O confinamento é como aqueles antidepressivos cuja toma não pode interromper-se abruptamente, sob pena de ficarmos ainda pior do que estávamos antes. E, depois de quarenta e tal dias em casa, temo que as pessoas estejam mais desejosas de toque humano do que nunca. Com uma vontade indomável de abraçar o próximo, de lhe dar palmadões nas costas, de beijar a senhora do café, de mexer o próprio café com a colher do freguês do lado (OK, esta, se calhar, já é exagero, mas há gente para tudo...). Aliás, ninguém me tira da ideia que o grande perigo do regresso do campeonato de futebol são as discussões que ele gera. Parece que já estou a ver os perdigotos a voar em "slow motion", como se fossem imagens do VAR, enquanto um indivíduo grita que "está fora de jogo".

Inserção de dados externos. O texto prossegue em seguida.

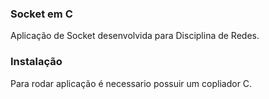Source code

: ### Socket em C

Aplicação de Socket desenvolvida para Disciplina de Redes.


### Instalação

Para rodar aplicação é necessario possuir um copliador C.
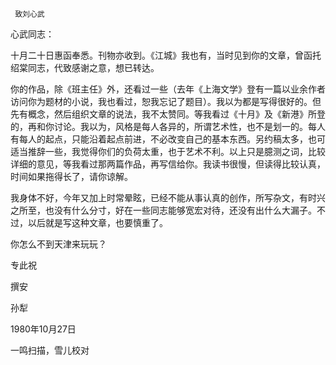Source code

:      致刘心武 

  心武同志： 

  十月二十日惠函奉悉。刊物亦收到。《江城》我也有，当时见到你的文章，曾函托绍棠同志，代致感谢之意，想已转达。 

  你的作品，除《班主任》外，还看过一些（去年《上海文学》登有一篇以业余作者访问你为题材的小说，我也看过，恕我忘记了题目）。我以为都是写得很好的。但先有概念，然后组织文章的说法，我不太赞同。等我看过《十月》及《新港》所登的，再和你讨论。我以为，风格是每人各异的，所谓艺术性，也不是划一的。每人有每人的起点，只能沿着起点前进，不必改变自己的基本东西。另约稿太多，也可适当推辞一些，我觉得你们的负荷太重，也于艺术不利。以上只是臆测之词，比较详细的意见，等我看过那两篇作品，再写信给你。我读书很慢，但读得比较认真，时间如果拖得长了，请你谅解。 

  我身体不好，今年又加上时常晕眩，已经不能从事认真的创作，所写杂文，有时兴之所至，也没有什么分寸，好在一些同志能够宽宏对待，还没有出什么大漏子。不过，以后就是写这种文章，也要慎重了。 

  你怎么不到天津来玩玩？ 

  专此祝 

  撰安 

  孙犁 

  1980年10月27日 

  一鸣扫描，雪儿校对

O desconfinamento vai fazer-se em três fases. Para começar, podem reabrir as lojas de bairro. O raciocínio por trás disto parece ser "também nunca ninguém lá ia, não há de ser agora que vão todos lembrar-se de ir à boutique da Ruth Rita em Telheiras"... As livrarias e bibliotecas tiveram a mesma sorte: são sítios tão pouco frequentados, que ninguém vê perigo de maior em reabri-los. As bibliotecas, além do mais, já adotaram uma medida de segurança há décadas, muito antes desta pandemia: só se pode falar baixinho, o que diminui bastante a projeção de gotículas. Depois, temos os cabeleireiros, porque já se viu que as pessoas aguentam bem sem ir às urgências (as que não falecem), mas com cabelo comprido é que não. Ficam com os nervos em franja se lhes vedam o direito de aparar a franja. E se há lobby que exerce forte pressão sobre os decisores é o das mulheres descabeladas. Não que sejam muito poderosas, mas são muito difíceis de aturar. Também os stands de automóveis foram contemplados com a hipótese de abrir portas nesta primeira etapa. Para quê? Não sei bem. Quem é que quererá comprar um veículo novo numa altura em que não se pode ir a praticamente lugar nenhum de carro, e em que muitas pessoas ficaram sem dinheiro sequer para abastecer? Bom, talvez baste abrir os stands que vendem topos de gama, que só quem for a caminho do green para jogar golfe é que terá a ideia de ir fazer um test drive ao novo modelo da Mercedes. Os outros estarão mais preocupados em não contrair Covid naqueles Mercedes grandes e amarelos da Carris. É que o distanciamento social fica mais difícil de cumprir para quem tem passe social.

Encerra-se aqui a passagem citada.